Top of Dataset entries

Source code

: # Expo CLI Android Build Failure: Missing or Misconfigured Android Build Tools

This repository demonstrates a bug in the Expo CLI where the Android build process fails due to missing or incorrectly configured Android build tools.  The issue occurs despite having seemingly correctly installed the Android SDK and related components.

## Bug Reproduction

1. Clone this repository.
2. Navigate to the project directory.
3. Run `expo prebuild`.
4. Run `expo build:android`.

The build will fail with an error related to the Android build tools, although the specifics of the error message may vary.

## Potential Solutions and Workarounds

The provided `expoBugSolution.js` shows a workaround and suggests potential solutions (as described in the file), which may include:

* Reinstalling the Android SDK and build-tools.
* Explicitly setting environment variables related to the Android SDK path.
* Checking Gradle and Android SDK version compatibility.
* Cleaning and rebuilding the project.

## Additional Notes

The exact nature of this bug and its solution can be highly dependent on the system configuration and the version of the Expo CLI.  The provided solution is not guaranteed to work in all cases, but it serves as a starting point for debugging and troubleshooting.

Bottom of Dataset entries

- _Problem_: Please restate, word for word, the lines of the entries that run from the first line through the one holding "1. Clone this repository.", and add nothing.

- _Solution to this task_:
Source code

: # Expo CLI Android Build Failure: Missing or Misconfigured Android Build Tools

This repository demonstrates a bug in the Expo CLI where the Android build process fails due to missing or incorrectly configured Android build tools.  The issue occurs despite having seemingly correctly installed the Android SDK and related components.

## Bug Reproduction

1. Clone this repository.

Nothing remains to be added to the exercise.